In West Virginia, Father's Day was first recognized during a church service at Williams Memorial Methodist Episcopal Church South. Grace Golden Clayton, who is reported to have suggested the service to the pastor at Williams Memorial, is believed to have been inspired to celebrate fathers after a mine explosion in the nearby community of Monongah a few months before. This explosion killed 361 men, many of them fathers and recent immigrants to the United States from Italy.
Another driving force behind the establishment of Father's Day was Mrs. Sonora Smart Dodd. Her father was William Jackson Smart, who reared his six children in Spokane, Washington as a single father. Although she initially suggested setting Father's Day on June 5 in Spokane (which was her father's birthday), the other people involved did not think they would have time enough for a fitting celebration. So the first Father's Day was held instead on the third Sunday of June. The first June Father's Day was celebrated on June 19, 1908, in Spokane, WA, at the Spokane YMCA.
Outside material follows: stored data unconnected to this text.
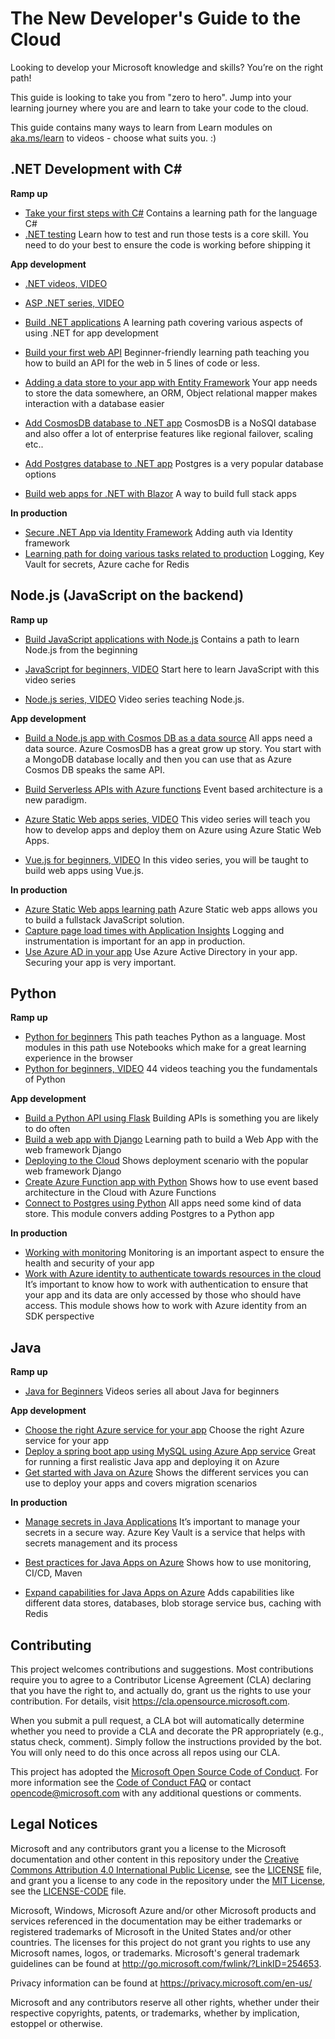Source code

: # The New Developer's Guide to the Cloud

Looking to develop your Microsoft knowledge and skills? You’re on the right path!

This guide is looking to take you from "zero to hero". Jump into your learning journey where you are and learn to take your code to the cloud. 

This guide contains many ways to learn from Learn modules on [aka.ms/learn](https://aka.ms/learn?WT.mc_id=academic-68038-chnoring) to videos - choose what suits you. :)

## .NET Development with C#

**Ramp up**

- [Take your first steps with C#](https://docs.microsoft.com/learn/paths/csharp-first-steps/?WT.mc_id=academic-68038-chnoring)  Contains a learning path for the language C#
- [.NET testing](https://docs.microsoft.com/learn/modules/visual-studio-test-tools/?WT.mc_id=academic-68038-chnoring) Learn how to test and run those tests is a core skill. You need to do your best to ensure the code is working before shipping it

**App development**

- [.NET videos, VIDEO](https://dotnet.microsoft.com/learn/videos?WT.mc_id=academic-68038-chnoring)

- [ASP .NET series, VIDEO](https://www.youtube.com/watch?v=lE8NdaX97m0&list=PLdo4fOcmZ0oW8nviYduHq7bmKode-p8Wy)

- [Build .NET applications](https://docs.microsoft.com/learn/paths/build-dotnet-applications-csharp/?WT.mc_id=academic-68038-chnoring) A learning path covering various aspects of using .NET for app development
- [Build your first web API](https://docs.microsoft.com/learn/paths/aspnet-core-minimal-api/?WT.mc_id=academic-68038-chnoring) Beginner-friendly learning path teaching you how to build an API for the web in 5 lines of code or less.
- [Adding a data store to your app with Entity Framework](https://docs.microsoft.com/learn/modules/persist-data-ef-core/?WT.mc_id=academic-68038-chnoring) Your app needs to store the data somewhere, an ORM, Object relational mapper makes interaction with a database easier
- [Add CosmosDB database to .NET app](https://docs.microsoft.com/learn/modules/build-cosmos-db-app-with-vscode/?WT.mc_id=academic-68038-chnoring) CosmosDB is a NoSQl database and also offer a lot of enterprise features like regional failover, scaling etc..
- [Add Postgres database to .NET app](https://docs.microsoft.com/learn/modules/create-connect-to-postgres/?WT.mc_id=academic-68038-chnoring) Postgres is a very popular database options
- [Build web apps for .NET with Blazor](https://docs.microsoft.com/learn/paths/build-web-apps-with-blazor/?WT.mc_id=academic-68038-chnoring) A way to build full stack apps

**In production**

- [Secure .NET App via Identity Framework](https://docs.microsoft.com/learn/modules/secure-aspnet-core-identity?WT.mc_id=academic-68038-chnoring) Adding auth via Identity framework
- [Learning path for doing various tasks related to production](https://docs.microsoft.com/learn/paths/migrate-aspnet-web-application/?WT.mc_id=academic-68038-chnoring) Logging, Key Vault for secrets, Azure cache for Redis

## Node.js (JavaScript on the backend)

**Ramp up**

- [Build JavaScript applications with Node.js](https://docs.microsoft.com/en-us/learn/paths/build-javascript-applications-nodejs/?WT.mc_id=academic-68038-chnoring) Contains a path to learn Node.js from the beginning 

- [JavaScript for beginners, VIDEO](https://www.youtube.com/watch?v=_EDM5aPVLmo&list=PLlrxD0HtieHhW0NCG7M536uHGOtJ95Ut2) Start here to learn JavaScript with this video series

- [Node.js series, VIDEO](https://www.youtube.com/watch?v=FeJVdCz_uco&list=PLlrxD0HtieHje-_287YJKhY8tDeSItwtg) Video series teaching Node.js.

**App development**

- [Build a Node.js app with Cosmos DB as a data source](https://docs.microsoft.com/learn/modules/build-node-cosmos-app-vscode?WT.mc_id=academic-68038-chnoring) All apps need a data source. Azure CosmosDB has a great grow up story. You start with a MongoDB database locally and then you can use that as Azure Cosmos DB speaks the same API.
- [Build Serverless APIs with Azure functions](https://docs.microsoft.com/learn/modules/build-api-azure-functions/?WT.mc_id=academic-68038-chnoring) Event based architecture is a new paradigm. 

- [Azure Static Web apps series, VIDEO](https://www.youtube.com/watch?v=w-tLZjO6XMc&list=PLlrxD0HtieHgMPeBaDQFx9yNuFxx6S1V) This video series will teach you how to develop apps and deploy them on Azure using Azure Static Web Apps.

- [Vue.js for beginners, VIDEO](https://www.youtube.com/watch?v=LnngsOg014Y&list=PLlrxD0HtieHh33qHLWEN9uv43ie17lYqA) In this video series, you will be taught to build web apps using Vue.js.

**In production**

- [Azure Static Web apps learning path](https://docs.microsoft.com/learn/paths/azure-static-web-apps/?WT.mc_id=academic-68038-chnoring) Azure Static web apps allows you to build a fullstack JavaScript solution.
- [Capture page load times with Application Insights](https://docs.microsoft.com/learn/modules/capture-page-load-times-application-insights/?WT.mc_id=academic-68038-chnoring) Logging and instrumentation is important for an app in production.
- [Use Azure AD in your app](https://docs.microsoft.com/learn/modules/cna-set-up-azure-ad-use-scale/?WT.mc_id=academic-68038-chnoring) Use Azure Active Directory in your app. Securing your app is very important.

## Python

**Ramp up**

- [Python for beginners](https://docs.microsoft.com/learn/paths/beginner-python/?WT.mc_id=academic-68038-chnoring) This path teaches Python as a language. Most modules in this path use Notebooks which make for a great learning experience in the browser
- [Python for beginners, VIDEO](https://www.youtube.com/watch?v=jFCNu1-Xdsw&list=PLlrxD0HtieHhS8VzuMCfQD4uJ9yne1mE6) 44 videos teaching you the fundamentals of Python
 
**App development**

- [Build a Python API using Flask](https://docs.microsoft.com/learn/modules/python-flask-build-ai-web-app/?WT.mc_id=academic-68038-chnoring) Building APIs is something you are likely to do often
- [Build a web app with Django](https://docs.microsoft.com/learn/modules/django-get-started?WT.mc_id=academic-68038-chnoring/) Learning path to build a Web App with the web framework Django
- [Deploying to the Cloud](https://docs.microsoft.com/learn/modules/django-deployment/?WT.mc_id=academic-68038-chnoring) Shows deployment scenario with the popular web framework Django
- [Create Azure Function app with Python](https://docs.microsoft.com/azure/azure-functions/functions-reference-python?tabs=asgi%2Cazurecli-linux%2Capplication-level?WT.mc_id=academic-68038-chnoring) Shows how to use event based architecture in the Cloud with Azure Functions
- [Connect to Postgres using Python](https://docs.microsoft.com/azure/postgresql/connect-python?WT.mc_id=academic-68038-chnoring) All apps need some kind of data store. This module convers adding Postgres to a Python app

**In production**

- [Working with monitoring](https://docs.microsoft.com/azure/azure-monitor/app/opencensus-python?WT.mc_id=academic-68038-chnoring) Monitoring is an important aspect to ensure the health and security of your app
- [Work with Azure identity to authenticate towards resources in the cloud](https://docs.microsoft.com/azure/developer/python/azure-sdk-authenticate?WT.mc_id=academic-68038-chnoring) It’s important to know how to work with authentication to ensure that your app and its data are only accessed by those who should have access. This module shows how to work with Azure identity from an SDK perspective

## Java

**Ramp up**

- [Java for Beginners](https://aka.ms/javaforbeginners?WT.mc_id=academic-68038-chnoring) Videos series all about Java for beginners

**App development**

- [Choose the right Azure service for your app](https://docs.microsoft.com/learn/modules/java-target-destinations/?WT.mc_id=academic-68038-chnoring) Choose the right Azure service for your app
- [Deploy a spring boot app using MySQL using Azure App service](https://docs.microsoft.com/learn/modules/deploy-java-spring-boot-app-service-mysql/?WT.mc_id=academic-68038-chnoring) Great for running a first realistic Java app and deploying it on Azure
- [Get started with Java on Azure](https://docs.microsoft.com/learn/paths/get-started-java-azure/?WT.mc_id=academic-68038-chnoring) Shows the different services you can use to deploy your apps and covers migration scenarios

**In production**

- [Manage secrets in Java Applications](https://docs.microsoft.com/learn/modules/manage-secrets-java-applications-zero-trust/?WT.mc_id=academic-68038-chnoring) It’s important to manage your secrets in a secure way. Azure Key Vault is a service that helps with secrets management and its process
- [Best practices for Java Apps on Azure](https://docs.microsoft.com/learn/paths/best-practices-java-azure/?WT.mc_id=academic-68038-chnoring) Shows how to use monitoring, CI/CD, Maven

- [Expand capabilities for Java Apps on Azure](https://docs.microsoft.com/learn/paths/expand-capabilities-java-azure/?WT.mc_id=academic-68038-chnoring) Adds capabilities like different data stores, databases, blob storage service bus, caching with Redis

## Contributing

This project welcomes contributions and suggestions.  Most contributions require you to agree to a
Contributor License Agreement (CLA) declaring that you have the right to, and actually do, grant us
the rights to use your contribution. For details, visit https://cla.opensource.microsoft.com.

When you submit a pull request, a CLA bot will automatically determine whether you need to provide
a CLA and decorate the PR appropriately (e.g., status check, comment). Simply follow the instructions
provided by the bot. You will only need to do this once across all repos using our CLA.

This project has adopted the [Microsoft Open Source Code of Conduct](https://opensource.microsoft.com/codeofconduct/).
For more information see the [Code of Conduct FAQ](https://opensource.microsoft.com/codeofconduct/faq/) or
contact [opencode@microsoft.com](mailto:opencode@microsoft.com) with any additional questions or comments.

## Legal Notices

Microsoft and any contributors grant you a license to the Microsoft documentation and other content
in this repository under the [Creative Commons Attribution 4.0 International Public License](https://creativecommons.org/licenses/by/4.0/legalcode),
see the [LICENSE](LICENSE) file, and grant you a license to any code in the repository under the [MIT License](https://opensource.org/licenses/MIT), see the
[LICENSE-CODE](LICENSE-CODE) file.

Microsoft, Windows, Microsoft Azure and/or other Microsoft products and services referenced in the documentation
may be either trademarks or registered trademarks of Microsoft in the United States and/or other countries.
The licenses for this project do not grant you rights to use any Microsoft names, logos, or trademarks.
Microsoft's general trademark guidelines can be found at http://go.microsoft.com/fwlink/?LinkID=254653.

Privacy information can be found at https://privacy.microsoft.com/en-us/

Microsoft and any contributors reserve all other rights, whether under their respective copyrights, patents,
or trademarks, whether by implication, estoppel or otherwise.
Orator and politician William Jennings Bryan embraced the concept immediately and began sharing his support broadly. President Woodrow Wilson was the first U.S. President to celebrate Father's Day in June of 1916, a party hosted by his family. President Calvin Coolidge recommended it as a national holiday in 1924. In 1966, President Lyndon Johnson by executive order made Father's Day a holiday to be celebrated on the third Sunday of June. The holiday was not officially recognized until 1972, when it was formally acknowledged by a Congressional Act setting it permanently on the third Sunday in June nationwide.